GENTE E COISAS DA CIDADE

Carrinhos de feira

Lydia Federici

Foi um comodista que o inventou. Isso ninguém me tira da cabeça. Obrigado, com certeza, a acompanhar a voluntariosa mulher à feira, cansou os braços com o peso das sacas recheadas. Entenda-se, de início, que isso aconteceu no tempo em que se podia comprar coisas. muitas coias. Milhões de coisas.

À noite, espichado no sofá, massageando os braços doloridos, o marido-mártir pôs-se a pensar. Seu sossego acabara. Carregador ele não ia ser. Teria que inventar algo. Uma hérnia. E Zulmira acreditaria? Não. Ficou cansando o cérebro em benefício do descanso futuro do corpo.

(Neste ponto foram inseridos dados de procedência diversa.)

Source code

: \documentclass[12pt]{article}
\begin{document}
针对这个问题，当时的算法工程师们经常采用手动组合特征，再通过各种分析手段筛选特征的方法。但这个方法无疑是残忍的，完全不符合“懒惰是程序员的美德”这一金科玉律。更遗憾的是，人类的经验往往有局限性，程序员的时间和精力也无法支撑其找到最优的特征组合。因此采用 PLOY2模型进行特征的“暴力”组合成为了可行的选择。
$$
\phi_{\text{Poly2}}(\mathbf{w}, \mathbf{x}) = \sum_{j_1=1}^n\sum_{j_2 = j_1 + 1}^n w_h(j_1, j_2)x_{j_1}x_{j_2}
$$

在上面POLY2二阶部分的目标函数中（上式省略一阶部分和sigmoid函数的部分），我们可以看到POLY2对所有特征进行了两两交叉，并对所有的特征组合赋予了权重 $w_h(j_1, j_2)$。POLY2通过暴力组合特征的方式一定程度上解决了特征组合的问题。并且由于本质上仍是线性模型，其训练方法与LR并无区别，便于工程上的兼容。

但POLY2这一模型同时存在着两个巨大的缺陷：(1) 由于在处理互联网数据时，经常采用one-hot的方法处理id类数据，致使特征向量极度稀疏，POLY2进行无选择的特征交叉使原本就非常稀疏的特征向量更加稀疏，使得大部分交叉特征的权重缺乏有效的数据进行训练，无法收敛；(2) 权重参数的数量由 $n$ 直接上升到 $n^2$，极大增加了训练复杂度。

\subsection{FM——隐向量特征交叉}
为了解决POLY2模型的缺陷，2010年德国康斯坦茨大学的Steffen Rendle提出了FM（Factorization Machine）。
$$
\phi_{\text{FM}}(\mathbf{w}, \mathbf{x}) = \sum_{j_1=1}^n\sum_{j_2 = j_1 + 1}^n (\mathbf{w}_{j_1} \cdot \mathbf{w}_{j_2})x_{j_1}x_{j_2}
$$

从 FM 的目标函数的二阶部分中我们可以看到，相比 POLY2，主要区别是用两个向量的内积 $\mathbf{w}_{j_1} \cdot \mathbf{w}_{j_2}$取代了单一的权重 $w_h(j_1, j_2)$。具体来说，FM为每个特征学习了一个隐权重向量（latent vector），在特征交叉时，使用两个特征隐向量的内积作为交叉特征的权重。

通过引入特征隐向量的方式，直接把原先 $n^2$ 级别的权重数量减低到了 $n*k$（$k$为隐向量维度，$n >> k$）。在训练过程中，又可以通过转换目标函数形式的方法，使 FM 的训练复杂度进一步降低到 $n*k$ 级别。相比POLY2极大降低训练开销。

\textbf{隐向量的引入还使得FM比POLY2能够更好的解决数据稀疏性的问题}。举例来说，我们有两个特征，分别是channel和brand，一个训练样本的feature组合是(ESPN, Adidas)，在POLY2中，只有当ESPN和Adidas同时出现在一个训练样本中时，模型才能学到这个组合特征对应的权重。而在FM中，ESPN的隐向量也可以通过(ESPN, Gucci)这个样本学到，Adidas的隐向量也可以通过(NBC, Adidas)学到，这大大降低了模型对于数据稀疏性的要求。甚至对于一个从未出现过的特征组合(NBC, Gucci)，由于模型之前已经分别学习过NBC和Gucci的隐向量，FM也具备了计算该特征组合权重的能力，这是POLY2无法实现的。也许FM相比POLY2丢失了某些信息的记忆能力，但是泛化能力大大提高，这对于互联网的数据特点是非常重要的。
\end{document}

O filho, puxando um 'taminhão' cheio de pedras, sobre o tapete da sala, provocou-lhe o estalo. Puxar ou empurrar, sobre rodas, um peso, é muito mais fácil que carregá-lo. Muito mais cômodo. Menos cansativo. E foi assim, suponho, que nasceu a ideia dessa praga das feiras: o carrinho.

Como, no fundo, no fundo, todo mundo é comodista, a ideia genial do empurra-peso pegou bonito. E não era prá pegar? Em pouco tempo, comercializada a novidade salvadora, as feiras ficaram tão atravancadas de rodinhas chiadoras que os fiscais, por necessidade absoluta, mudaram, insensivelmente, de função. De guardas de mercadorias e preços, passaram a guardas de trânsito. E daí? Não era este um problema mais premente que aquele?

Os primeiros carrinhos que surgiram, de fios de arame espaçados, foram o encanto dos pardais. Sacolejando na irregularidade do calçamento, 6 metros de sacudidas, 8, no máximo, eram suficientes para estourar qualquer desses fortes e bem colados saquinhos da indústria papelífera nacional. O carreiro de arroz, na rua empoeirada, garantia um almoço fácil e nutritivo. Que importava aos pássaros o desespero das compradoras? O mundo sempre foi assim: desgraça de uns é a boa sorte de outros. Por que passarinho há de ter melhor sentimento que o homem? Bobagem.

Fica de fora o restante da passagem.